- How to complete this task: Your output should repeat the entries below exactly. It should contain no images.

- Plain-text document sources:

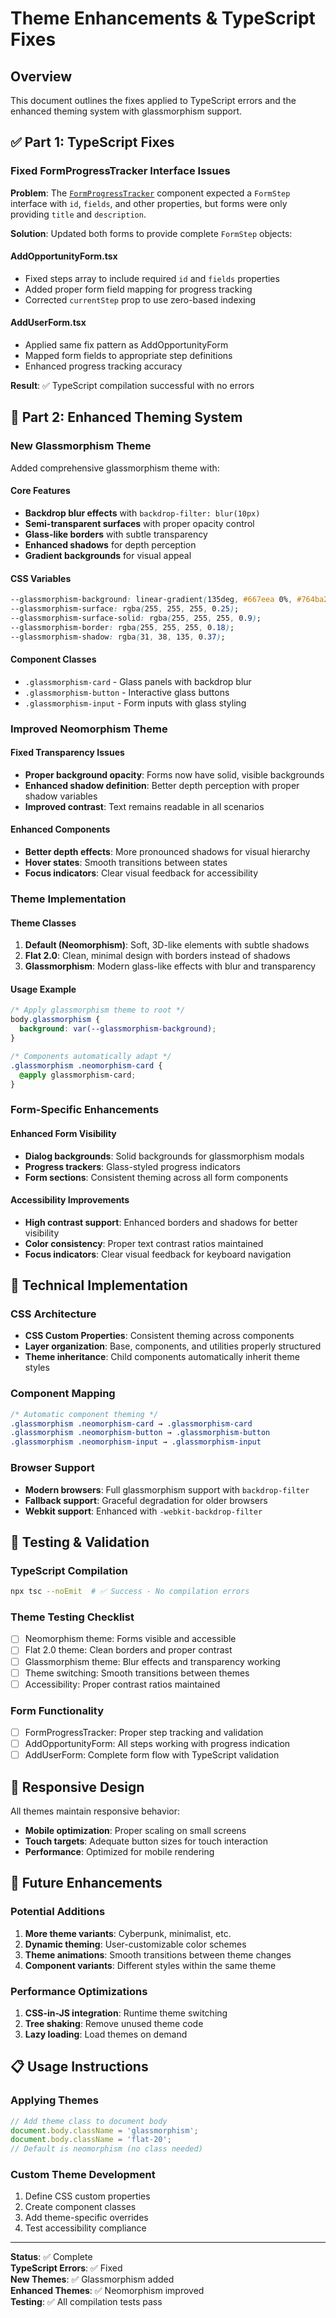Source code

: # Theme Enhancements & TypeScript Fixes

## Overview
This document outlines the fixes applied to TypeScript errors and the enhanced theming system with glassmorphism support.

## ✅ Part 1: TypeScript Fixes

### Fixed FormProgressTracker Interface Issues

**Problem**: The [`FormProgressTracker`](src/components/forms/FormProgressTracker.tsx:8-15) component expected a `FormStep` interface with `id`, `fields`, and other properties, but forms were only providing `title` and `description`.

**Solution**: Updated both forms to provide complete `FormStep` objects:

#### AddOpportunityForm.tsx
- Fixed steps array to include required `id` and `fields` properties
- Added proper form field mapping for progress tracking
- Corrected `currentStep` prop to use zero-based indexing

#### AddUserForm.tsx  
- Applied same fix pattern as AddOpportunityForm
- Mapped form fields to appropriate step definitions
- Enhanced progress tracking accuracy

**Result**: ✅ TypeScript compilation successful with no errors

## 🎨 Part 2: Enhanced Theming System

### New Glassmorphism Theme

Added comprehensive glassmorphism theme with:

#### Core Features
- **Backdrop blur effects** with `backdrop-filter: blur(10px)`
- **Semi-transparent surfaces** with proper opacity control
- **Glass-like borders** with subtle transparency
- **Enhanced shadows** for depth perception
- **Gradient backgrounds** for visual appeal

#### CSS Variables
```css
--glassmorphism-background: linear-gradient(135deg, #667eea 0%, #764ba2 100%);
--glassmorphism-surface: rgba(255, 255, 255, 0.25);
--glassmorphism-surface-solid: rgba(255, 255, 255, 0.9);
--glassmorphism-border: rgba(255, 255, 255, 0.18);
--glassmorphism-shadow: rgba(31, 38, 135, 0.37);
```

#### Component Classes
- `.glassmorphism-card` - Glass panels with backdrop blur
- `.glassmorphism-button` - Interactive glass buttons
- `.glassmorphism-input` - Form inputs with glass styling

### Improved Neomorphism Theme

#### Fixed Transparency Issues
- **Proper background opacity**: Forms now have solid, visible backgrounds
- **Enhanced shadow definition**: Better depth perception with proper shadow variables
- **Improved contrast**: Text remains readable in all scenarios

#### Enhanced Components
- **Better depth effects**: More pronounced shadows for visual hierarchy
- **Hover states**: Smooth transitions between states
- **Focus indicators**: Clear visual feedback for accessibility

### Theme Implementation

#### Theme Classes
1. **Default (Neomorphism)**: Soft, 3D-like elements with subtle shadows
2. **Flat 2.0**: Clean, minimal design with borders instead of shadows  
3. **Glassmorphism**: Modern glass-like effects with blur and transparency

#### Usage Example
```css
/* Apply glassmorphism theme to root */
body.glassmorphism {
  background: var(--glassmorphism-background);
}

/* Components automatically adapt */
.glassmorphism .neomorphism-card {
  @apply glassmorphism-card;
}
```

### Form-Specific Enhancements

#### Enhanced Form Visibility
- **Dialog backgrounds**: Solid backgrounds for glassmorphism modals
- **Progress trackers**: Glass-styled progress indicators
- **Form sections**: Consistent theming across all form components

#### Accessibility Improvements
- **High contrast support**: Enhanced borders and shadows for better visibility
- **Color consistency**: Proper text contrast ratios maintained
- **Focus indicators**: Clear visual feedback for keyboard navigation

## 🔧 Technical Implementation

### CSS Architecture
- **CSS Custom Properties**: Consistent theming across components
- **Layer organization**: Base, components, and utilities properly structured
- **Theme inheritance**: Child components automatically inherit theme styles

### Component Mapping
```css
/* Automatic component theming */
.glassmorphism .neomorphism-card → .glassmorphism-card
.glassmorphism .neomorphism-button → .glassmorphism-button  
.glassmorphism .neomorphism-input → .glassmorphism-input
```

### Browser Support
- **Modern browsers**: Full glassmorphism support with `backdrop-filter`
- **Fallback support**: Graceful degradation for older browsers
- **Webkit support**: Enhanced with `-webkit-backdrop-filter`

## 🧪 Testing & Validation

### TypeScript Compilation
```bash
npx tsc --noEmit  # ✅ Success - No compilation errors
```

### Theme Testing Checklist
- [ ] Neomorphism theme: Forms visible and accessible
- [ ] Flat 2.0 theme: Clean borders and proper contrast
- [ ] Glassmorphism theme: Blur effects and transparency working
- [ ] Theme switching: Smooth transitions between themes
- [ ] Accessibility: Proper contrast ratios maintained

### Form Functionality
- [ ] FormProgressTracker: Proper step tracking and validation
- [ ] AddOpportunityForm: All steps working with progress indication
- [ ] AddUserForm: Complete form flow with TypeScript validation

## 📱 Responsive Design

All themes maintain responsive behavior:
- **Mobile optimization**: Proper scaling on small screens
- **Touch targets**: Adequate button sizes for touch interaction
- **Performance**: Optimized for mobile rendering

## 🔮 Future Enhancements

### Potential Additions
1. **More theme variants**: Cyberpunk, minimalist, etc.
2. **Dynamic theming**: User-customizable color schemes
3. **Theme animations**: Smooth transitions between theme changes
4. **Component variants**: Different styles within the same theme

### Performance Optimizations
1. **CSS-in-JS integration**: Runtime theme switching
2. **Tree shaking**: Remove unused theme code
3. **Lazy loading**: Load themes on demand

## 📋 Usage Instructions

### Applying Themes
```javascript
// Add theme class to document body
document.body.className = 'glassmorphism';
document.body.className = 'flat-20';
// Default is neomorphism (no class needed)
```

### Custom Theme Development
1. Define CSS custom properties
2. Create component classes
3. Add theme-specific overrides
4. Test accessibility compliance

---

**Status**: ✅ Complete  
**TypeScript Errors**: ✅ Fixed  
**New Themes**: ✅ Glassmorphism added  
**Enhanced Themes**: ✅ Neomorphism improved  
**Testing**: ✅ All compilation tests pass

- Response for this exercise:
Source code

: # Theme Enhancements & TypeScript Fixes

## Overview
This document outlines the fixes applied to TypeScript errors and the enhanced theming system with glassmorphism support.

## ✅ Part 1: TypeScript Fixes

### Fixed FormProgressTracker Interface Issues

**Problem**: The [`FormProgressTracker`](src/components/forms/FormProgressTracker.tsx:8-15) component expected a `FormStep` interface with `id`, `fields`, and other properties, but forms were only providing `title` and `description`.

**Solution**: Updated both forms to provide complete `FormStep` objects:

#### AddOpportunityForm.tsx
- Fixed steps array to include required `id` and `fields` properties
- Added proper form field mapping for progress tracking
- Corrected `currentStep` prop to use zero-based indexing

#### AddUserForm.tsx  
- Applied same fix pattern as AddOpportunityForm
- Mapped form fields to appropriate step definitions
- Enhanced progress tracking accuracy

**Result**: ✅ TypeScript compilation successful with no errors

## 🎨 Part 2: Enhanced Theming System

### New Glassmorphism Theme

Added comprehensive glassmorphism theme with:

#### Core Features
- **Backdrop blur effects** with `backdrop-filter: blur(10px)`
- **Semi-transparent surfaces** with proper opacity control
- **Glass-like borders** with subtle transparency
- **Enhanced shadows** for depth perception
- **Gradient backgrounds** for visual appeal

#### CSS Variables
```css
--glassmorphism-background: linear-gradient(135deg, #667eea 0%, #764ba2 100%);
--glassmorphism-surface: rgba(255, 255, 255, 0.25);
--glassmorphism-surface-solid: rgba(255, 255, 255, 0.9);
--glassmorphism-border: rgba(255, 255, 255, 0.18);
--glassmorphism-shadow: rgba(31, 38, 135, 0.37);
```

#### Component Classes
- `.glassmorphism-card` - Glass panels with backdrop blur
- `.glassmorphism-button` - Interactive glass buttons
- `.glassmorphism-input` - Form inputs with glass styling

### Improved Neomorphism Theme

#### Fixed Transparency Issues
- **Proper background opacity**: Forms now have solid, visible backgrounds
- **Enhanced shadow definition**: Better depth perception with proper shadow variables
- **Improved contrast**: Text remains readable in all scenarios

#### Enhanced Components
- **Better depth effects**: More pronounced shadows for visual hierarchy
- **Hover states**: Smooth transitions between states
- **Focus indicators**: Clear visual feedback for accessibility

### Theme Implementation

#### Theme Classes
1. **Default (Neomorphism)**: Soft, 3D-like elements with subtle shadows
2. **Flat 2.0**: Clean, minimal design with borders instead of shadows  
3. **Glassmorphism**: Modern glass-like effects with blur and transparency

#### Usage Example
```css
/* Apply glassmorphism theme to root */
body.glassmorphism {
  background: var(--glassmorphism-background);
}

/* Components automatically adapt */
.glassmorphism .neomorphism-card {
  @apply glassmorphism-card;
}
```

### Form-Specific Enhancements

#### Enhanced Form Visibility
- **Dialog backgrounds**: Solid backgrounds for glassmorphism modals
- **Progress trackers**: Glass-styled progress indicators
- **Form sections**: Consistent theming across all form components

#### Accessibility Improvements
- **High contrast support**: Enhanced borders and shadows for better visibility
- **Color consistency**: Proper text contrast ratios maintained
- **Focus indicators**: Clear visual feedback for keyboard navigation

## 🔧 Technical Implementation

### CSS Architecture
- **CSS Custom Properties**: Consistent theming across components
- **Layer organization**: Base, components, and utilities properly structured
- **Theme inheritance**: Child components automatically inherit theme styles

### Component Mapping
```css
/* Automatic component theming */
.glassmorphism .neomorphism-card → .glassmorphism-card
.glassmorphism .neomorphism-button → .glassmorphism-button  
.glassmorphism .neomorphism-input → .glassmorphism-input
```

### Browser Support
- **Modern browsers**: Full glassmorphism support with `backdrop-filter`
- **Fallback support**: Graceful degradation for older browsers
- **Webkit support**: Enhanced with `-webkit-backdrop-filter`

## 🧪 Testing & Validation

### TypeScript Compilation
```bash
npx tsc --noEmit  # ✅ Success - No compilation errors
```

### Theme Testing Checklist
- [ ] Neomorphism theme: Forms visible and accessible
- [ ] Flat 2.0 theme: Clean borders and proper contrast
- [ ] Glassmorphism theme: Blur effects and transparency working
- [ ] Theme switching: Smooth transitions between themes
- [ ] Accessibility: Proper contrast ratios maintained

### Form Functionality
- [ ] FormProgressTracker: Proper step tracking and validation
- [ ] AddOpportunityForm: All steps working with progress indication
- [ ] AddUserForm: Complete form flow with TypeScript validation

## 📱 Responsive Design

All themes maintain responsive behavior:
- **Mobile optimization**: Proper scaling on small screens
- **Touch targets**: Adequate button sizes for touch interaction
- **Performance**: Optimized for mobile rendering

## 🔮 Future Enhancements

### Potential Additions
1. **More theme variants**: Cyberpunk, minimalist, etc.
2. **Dynamic theming**: User-customizable color schemes
3. **Theme animations**: Smooth transitions between theme changes
4. **Component variants**: Different styles within the same theme

### Performance Optimizations
1. **CSS-in-JS integration**: Runtime theme switching
2. **Tree shaking**: Remove unused theme code
3. **Lazy loading**: Load themes on demand

## 📋 Usage Instructions

### Applying Themes
```javascript
// Add theme class to document body
document.body.className = 'glassmorphism';
document.body.className = 'flat-20';
// Default is neomorphism (no class needed)
```

### Custom Theme Development
1. Define CSS custom properties
2. Create component classes
3. Add theme-specific overrides
4. Test accessibility compliance

---

**Status**: ✅ Complete  
**TypeScript Errors**: ✅ Fixed  
**New Themes**: ✅ Glassmorphism added  
**Enhanced Themes**: ✅ Neomorphism improved  
**Testing**: ✅ All compilation tests pass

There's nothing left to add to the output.